Memory-efficient Energy-adaptive Inference of Pre-Trained Models on Batteryless Embedded Systems
Pietro Farina, Subrata Biswas, Eren Yıldız, Khakim Akhunov, Saad Ahmed, Bashima Islam, Kasım Sinan Yıldırım
TL;DR
FreeML tackles the problem of deploying pre-trained DNNs on batteryless, memory-constrained devices by introducing two complementary techniques: SparseComp for sparsity-imposed, runtime-aware compression and layer separation, and gNet, a single global early exit that enables anytime outputs without altering the baseline network. The two-phase pipeline first reduces model size to fit stringent device memory, then augments the model with gNet and auto-generates portable C code for intermittent execution on microcontrollers. Across multiple datasets, FreeML achieves up to 95x compression with substantial memory-time-energy benefits and negligible accuracy loss, outperforming prior approaches that rely on multiple models or architecturally modified networks. The framework is released as open-source to facilitate practical deployment on batteryless platforms and could extend to deeper networks and varied hardware through planned enhancements. Overall, FreeML demonstrates a practical path to memory- and energy-efficient, energy-adaptive on-device AI for intermittent power environments.
Abstract
Batteryless systems frequently face power failures, requiring extra runtime buffers to maintain inference progress and leaving only a memory space for storing ultra-tiny deep neural networks (DNNs).
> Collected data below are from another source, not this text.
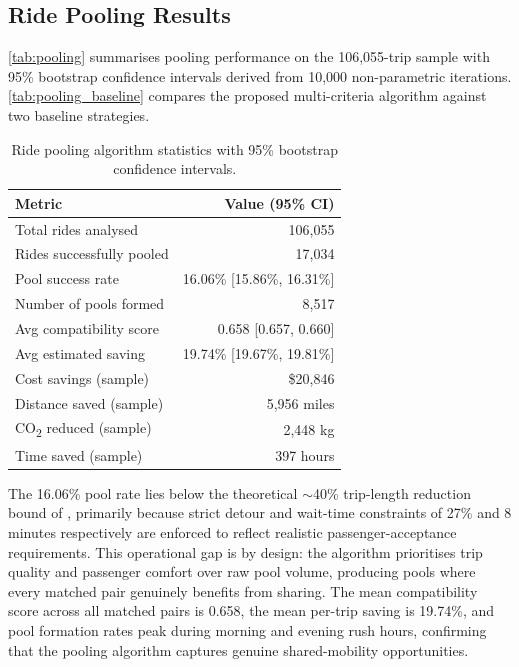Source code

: \documentclass[a4paper,fleqn]{cas-dc}
\begin{document}
\subsection{Ride Pooling Results}

\autoref{tab:pooling} summarises pooling performance on the 106,055-trip sample with 95\% bootstrap confidence intervals derived from 10,000 non-parametric iterations.  \autoref{tab:pooling_baseline} compares the proposed multi-criteria algorithm against two baseline strategies.

\begin{table}[t]
\centering
\caption{Ride pooling algorithm statistics with 95\% bootstrap confidence intervals.\label{tab:pooling}}
\begin{tabularx}{\columnwidth}{>{\raggedright\arraybackslash}X r}
\toprule
\textbf{Metric} & \textbf{Value (95\% CI)} \\
\midrule
Total rides analysed      & 106,055 \\
Rides successfully pooled & 17,034 \\
Pool success rate         & 16.06\% [15.86\%, 16.31\%] \\
Number of pools formed    & 8,517 \\
Avg compatibility score   & 0.658 [0.657, 0.660] \\
Avg estimated saving      & 19.74\% [19.67\%, 19.81\%] \\
Cost savings (sample)     & \$20,846 \\
Distance saved (sample)   & 5,956 miles \\
CO\textsubscript{2} reduced (sample) & 2,448 kg \\
Time saved (sample)       & 397 hours \\
\bottomrule
\end{tabularx}
\end{table}

The 16.06\% pool rate lies below the theoretical $\sim$40\% trip-length reduction bound of \cite{santi2014quantifying}, primarily because strict detour and wait-time constraints of 27\% and 8 minutes respectively are enforced to reflect realistic passenger-acceptance requirements.  This operational gap is by design: the algorithm prioritises trip quality and passenger comfort over raw pool volume, producing pools where every matched pair genuinely benefits from sharing.  The mean compatibility score across all matched pairs is 0.658, the mean per-trip saving is 19.74\%, and pool formation rates peak during morning and evening rush hours, confirming that the pooling algorithm captures genuine shared-mobility opportunities.
\end{document}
Besides, making these models responsive to stochastic energy harvesting dynamics during inference requires a balance between inference accuracy, latency, and energy overhead. Recent works on compression mostly focus on time and memory, but often ignore energy dynamics or significantly reduce the accuracy of pre-trained DNNs. Existing energy-adaptive inference works modify the architecture of pre-trained models and have significant memory overhead. Thus, energy-adaptive and accurate inference of pre-trained DNNs on batteryless devices with extreme memory constraints is more challenging than traditional microcontrollers. We combat these issues by proposing FreeML, a framework to optimize pre-trained DNN models for memory-efficient and energy-adaptive inference on batteryless systems. FreeML comprises (1) a novel compression technique to reduce the model footprint and runtime memory requirements simultaneously, making them executable on extremely memory-constrained batteryless platforms; and (2) the first early exit mechanism that uses a single exit branch for all exit points to terminate inference at any time, making models energy-adaptive with minimal memory overhead. Our experiments showed that FreeML reduces the model sizes by up to $95 \times$, supports adaptive inference with a $2.03-19.65 \times$ less memory overhead, and provides significant time and energy benefits with only a negligible accuracy drop compared to the state-of-the-art.